* What this task involves
If a line of the data below holds the string "citep", copy it.

* Record excerpts
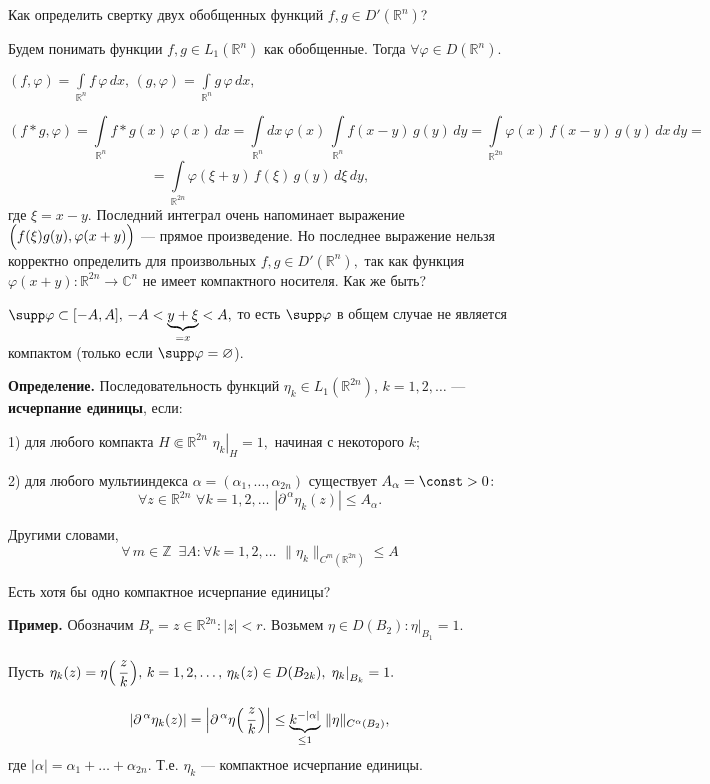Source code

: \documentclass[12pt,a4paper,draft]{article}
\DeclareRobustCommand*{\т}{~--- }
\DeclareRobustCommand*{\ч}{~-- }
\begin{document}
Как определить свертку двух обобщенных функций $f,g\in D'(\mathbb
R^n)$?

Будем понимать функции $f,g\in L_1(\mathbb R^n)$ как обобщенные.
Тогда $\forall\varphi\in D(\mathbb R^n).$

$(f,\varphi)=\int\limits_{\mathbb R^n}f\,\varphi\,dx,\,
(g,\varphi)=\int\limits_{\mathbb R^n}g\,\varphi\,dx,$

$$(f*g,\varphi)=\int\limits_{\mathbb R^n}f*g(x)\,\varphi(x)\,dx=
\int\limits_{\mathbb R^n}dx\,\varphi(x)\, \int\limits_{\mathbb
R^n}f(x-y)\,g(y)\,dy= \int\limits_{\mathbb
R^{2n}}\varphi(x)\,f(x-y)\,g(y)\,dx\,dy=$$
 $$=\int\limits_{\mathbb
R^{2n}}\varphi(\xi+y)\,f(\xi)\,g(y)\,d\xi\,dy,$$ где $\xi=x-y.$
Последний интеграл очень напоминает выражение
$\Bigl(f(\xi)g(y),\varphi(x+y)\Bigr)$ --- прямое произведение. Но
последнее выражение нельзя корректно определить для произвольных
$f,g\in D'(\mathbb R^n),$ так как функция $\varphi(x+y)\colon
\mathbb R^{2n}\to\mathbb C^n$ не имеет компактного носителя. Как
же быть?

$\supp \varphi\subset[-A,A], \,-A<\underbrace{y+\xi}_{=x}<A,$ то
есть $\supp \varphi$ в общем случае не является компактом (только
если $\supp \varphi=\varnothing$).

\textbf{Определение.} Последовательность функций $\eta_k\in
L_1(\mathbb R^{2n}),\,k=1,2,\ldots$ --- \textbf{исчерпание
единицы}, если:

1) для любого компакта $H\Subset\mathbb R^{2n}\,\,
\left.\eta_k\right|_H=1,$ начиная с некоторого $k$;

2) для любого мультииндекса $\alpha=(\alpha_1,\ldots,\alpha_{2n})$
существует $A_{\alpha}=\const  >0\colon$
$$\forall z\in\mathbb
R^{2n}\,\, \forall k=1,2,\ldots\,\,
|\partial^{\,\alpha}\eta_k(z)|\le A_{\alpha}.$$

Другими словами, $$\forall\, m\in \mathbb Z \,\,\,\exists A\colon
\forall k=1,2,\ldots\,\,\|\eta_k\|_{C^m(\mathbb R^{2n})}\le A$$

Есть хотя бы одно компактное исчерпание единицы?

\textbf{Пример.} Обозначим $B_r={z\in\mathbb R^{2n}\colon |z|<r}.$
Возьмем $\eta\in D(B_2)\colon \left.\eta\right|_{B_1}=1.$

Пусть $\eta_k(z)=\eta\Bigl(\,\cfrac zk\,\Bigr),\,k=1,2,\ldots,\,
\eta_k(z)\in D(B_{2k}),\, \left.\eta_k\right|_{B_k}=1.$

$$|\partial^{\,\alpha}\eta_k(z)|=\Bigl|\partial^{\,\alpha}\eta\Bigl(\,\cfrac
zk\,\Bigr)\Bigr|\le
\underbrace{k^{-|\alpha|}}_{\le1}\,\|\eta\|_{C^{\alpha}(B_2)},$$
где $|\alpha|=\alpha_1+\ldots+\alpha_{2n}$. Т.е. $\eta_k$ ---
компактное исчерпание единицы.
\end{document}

...

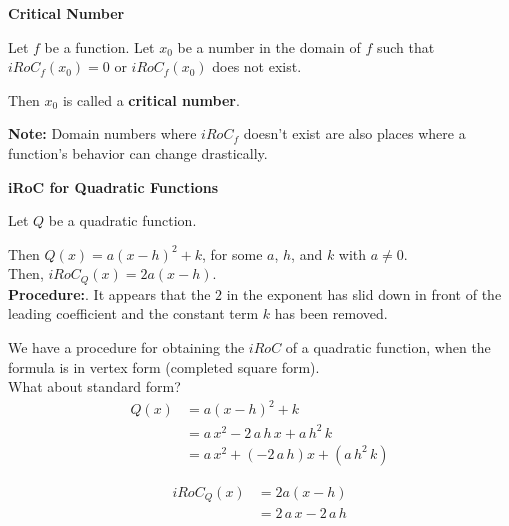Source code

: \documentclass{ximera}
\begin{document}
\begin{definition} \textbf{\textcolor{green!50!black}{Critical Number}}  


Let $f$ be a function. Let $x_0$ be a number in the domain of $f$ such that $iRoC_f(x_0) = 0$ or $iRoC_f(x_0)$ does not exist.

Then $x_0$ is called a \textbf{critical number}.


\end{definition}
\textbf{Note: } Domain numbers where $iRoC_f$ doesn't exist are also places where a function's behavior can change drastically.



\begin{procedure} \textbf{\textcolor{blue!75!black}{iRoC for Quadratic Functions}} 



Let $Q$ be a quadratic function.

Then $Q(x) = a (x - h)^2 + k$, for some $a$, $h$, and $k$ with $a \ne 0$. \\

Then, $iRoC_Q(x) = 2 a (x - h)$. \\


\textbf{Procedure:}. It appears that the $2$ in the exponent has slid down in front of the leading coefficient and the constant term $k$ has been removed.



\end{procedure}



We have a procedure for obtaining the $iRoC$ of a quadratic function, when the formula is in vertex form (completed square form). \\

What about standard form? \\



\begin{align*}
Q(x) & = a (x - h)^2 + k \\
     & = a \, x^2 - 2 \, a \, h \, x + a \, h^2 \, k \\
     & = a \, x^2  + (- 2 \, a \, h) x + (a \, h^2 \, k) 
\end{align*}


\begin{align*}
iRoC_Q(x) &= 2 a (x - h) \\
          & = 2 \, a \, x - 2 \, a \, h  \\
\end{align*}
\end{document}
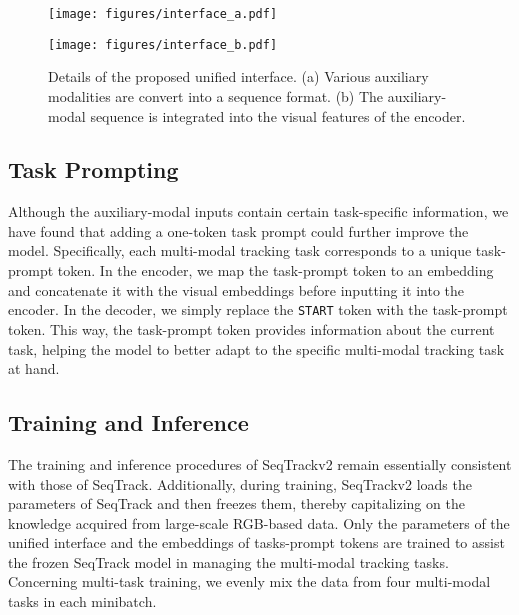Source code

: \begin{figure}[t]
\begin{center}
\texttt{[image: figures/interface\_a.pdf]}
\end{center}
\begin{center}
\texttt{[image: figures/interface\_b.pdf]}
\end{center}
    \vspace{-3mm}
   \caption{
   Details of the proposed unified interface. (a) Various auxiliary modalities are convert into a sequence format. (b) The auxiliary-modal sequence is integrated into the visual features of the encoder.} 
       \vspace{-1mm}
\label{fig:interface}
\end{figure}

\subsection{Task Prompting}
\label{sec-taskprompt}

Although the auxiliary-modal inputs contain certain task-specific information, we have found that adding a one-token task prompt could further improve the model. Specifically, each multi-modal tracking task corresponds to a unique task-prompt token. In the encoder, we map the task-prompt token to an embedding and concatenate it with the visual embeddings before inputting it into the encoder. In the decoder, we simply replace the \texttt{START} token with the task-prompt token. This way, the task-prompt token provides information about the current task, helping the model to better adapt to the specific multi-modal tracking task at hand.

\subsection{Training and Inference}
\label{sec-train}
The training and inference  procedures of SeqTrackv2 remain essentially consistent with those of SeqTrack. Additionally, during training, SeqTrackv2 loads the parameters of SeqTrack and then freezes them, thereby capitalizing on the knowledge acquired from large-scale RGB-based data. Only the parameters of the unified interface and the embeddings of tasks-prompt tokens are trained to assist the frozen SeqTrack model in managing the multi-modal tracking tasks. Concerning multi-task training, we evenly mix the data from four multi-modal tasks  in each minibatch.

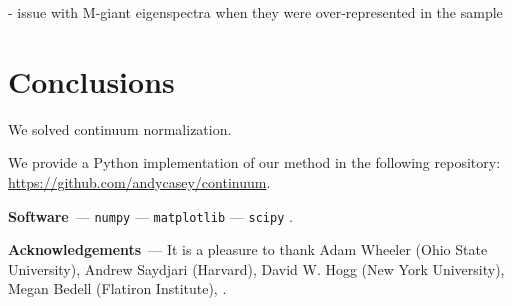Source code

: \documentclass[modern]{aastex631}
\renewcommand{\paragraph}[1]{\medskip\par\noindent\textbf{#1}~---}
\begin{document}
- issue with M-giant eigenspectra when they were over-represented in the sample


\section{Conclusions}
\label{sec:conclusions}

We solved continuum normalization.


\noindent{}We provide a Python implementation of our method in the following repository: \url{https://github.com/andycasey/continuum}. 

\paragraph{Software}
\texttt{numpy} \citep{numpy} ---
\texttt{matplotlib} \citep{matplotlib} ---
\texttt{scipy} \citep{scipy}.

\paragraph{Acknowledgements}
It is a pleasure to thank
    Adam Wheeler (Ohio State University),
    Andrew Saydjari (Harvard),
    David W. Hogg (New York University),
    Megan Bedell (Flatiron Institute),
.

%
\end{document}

---

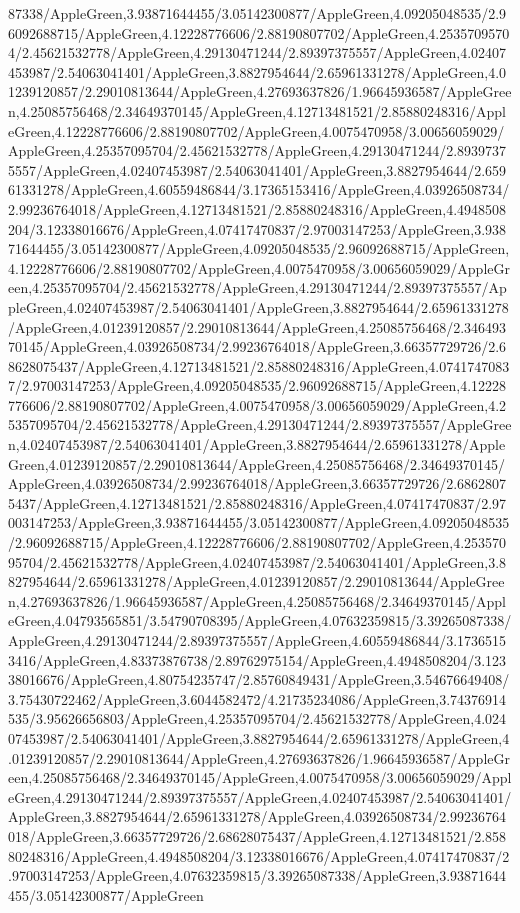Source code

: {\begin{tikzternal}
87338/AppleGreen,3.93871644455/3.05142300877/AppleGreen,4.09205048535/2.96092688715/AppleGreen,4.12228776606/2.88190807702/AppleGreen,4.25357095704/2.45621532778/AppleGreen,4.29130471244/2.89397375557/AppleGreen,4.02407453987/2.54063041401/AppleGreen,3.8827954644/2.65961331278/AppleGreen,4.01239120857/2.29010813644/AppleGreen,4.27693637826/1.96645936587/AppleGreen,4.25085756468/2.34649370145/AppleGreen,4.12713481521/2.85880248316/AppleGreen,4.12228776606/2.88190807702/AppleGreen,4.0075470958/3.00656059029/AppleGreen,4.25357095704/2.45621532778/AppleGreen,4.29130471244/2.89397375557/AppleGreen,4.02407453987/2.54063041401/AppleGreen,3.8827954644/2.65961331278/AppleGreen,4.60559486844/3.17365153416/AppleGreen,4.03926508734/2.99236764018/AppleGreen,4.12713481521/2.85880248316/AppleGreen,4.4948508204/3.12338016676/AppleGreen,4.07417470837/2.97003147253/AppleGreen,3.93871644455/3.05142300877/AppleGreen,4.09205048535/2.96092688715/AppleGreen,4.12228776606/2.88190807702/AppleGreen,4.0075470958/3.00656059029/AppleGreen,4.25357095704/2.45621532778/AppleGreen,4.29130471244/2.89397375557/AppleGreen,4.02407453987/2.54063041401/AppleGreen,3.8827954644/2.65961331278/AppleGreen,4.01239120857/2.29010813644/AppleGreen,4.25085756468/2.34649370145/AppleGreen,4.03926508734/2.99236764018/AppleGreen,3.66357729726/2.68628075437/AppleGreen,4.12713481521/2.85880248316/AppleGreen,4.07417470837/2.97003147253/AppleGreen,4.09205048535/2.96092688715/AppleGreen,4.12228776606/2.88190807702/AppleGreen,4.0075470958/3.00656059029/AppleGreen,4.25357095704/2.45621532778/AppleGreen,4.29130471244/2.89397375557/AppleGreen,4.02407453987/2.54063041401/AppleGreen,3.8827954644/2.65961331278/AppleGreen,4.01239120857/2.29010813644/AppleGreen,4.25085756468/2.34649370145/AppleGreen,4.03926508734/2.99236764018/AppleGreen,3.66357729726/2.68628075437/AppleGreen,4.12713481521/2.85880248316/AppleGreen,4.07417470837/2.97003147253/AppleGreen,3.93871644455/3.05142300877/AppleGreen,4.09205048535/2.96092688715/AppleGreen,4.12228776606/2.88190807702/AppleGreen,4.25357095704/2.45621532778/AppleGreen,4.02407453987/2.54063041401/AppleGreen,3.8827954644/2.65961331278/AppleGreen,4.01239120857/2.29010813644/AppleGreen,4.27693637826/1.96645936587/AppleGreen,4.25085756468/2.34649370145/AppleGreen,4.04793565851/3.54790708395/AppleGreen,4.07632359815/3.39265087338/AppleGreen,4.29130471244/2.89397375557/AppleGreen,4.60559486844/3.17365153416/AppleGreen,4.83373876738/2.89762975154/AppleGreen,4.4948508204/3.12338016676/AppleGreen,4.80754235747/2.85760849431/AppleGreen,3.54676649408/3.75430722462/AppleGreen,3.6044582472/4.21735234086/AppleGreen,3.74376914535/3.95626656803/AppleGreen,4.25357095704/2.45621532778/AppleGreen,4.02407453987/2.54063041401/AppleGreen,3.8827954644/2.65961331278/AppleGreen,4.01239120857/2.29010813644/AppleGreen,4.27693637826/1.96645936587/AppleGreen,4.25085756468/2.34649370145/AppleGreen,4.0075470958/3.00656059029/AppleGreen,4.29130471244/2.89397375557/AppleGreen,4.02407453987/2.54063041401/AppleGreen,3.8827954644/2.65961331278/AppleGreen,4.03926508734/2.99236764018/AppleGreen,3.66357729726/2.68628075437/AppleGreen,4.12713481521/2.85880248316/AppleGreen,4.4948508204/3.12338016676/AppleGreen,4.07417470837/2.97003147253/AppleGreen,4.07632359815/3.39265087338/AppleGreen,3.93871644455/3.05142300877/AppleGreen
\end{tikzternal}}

* Exercise answer
\texttt{numpy} \citep{numpy} ---
\texttt{matplotlib} \citep{matplotlib} ---
\texttt{scipy} \citep{scipy}.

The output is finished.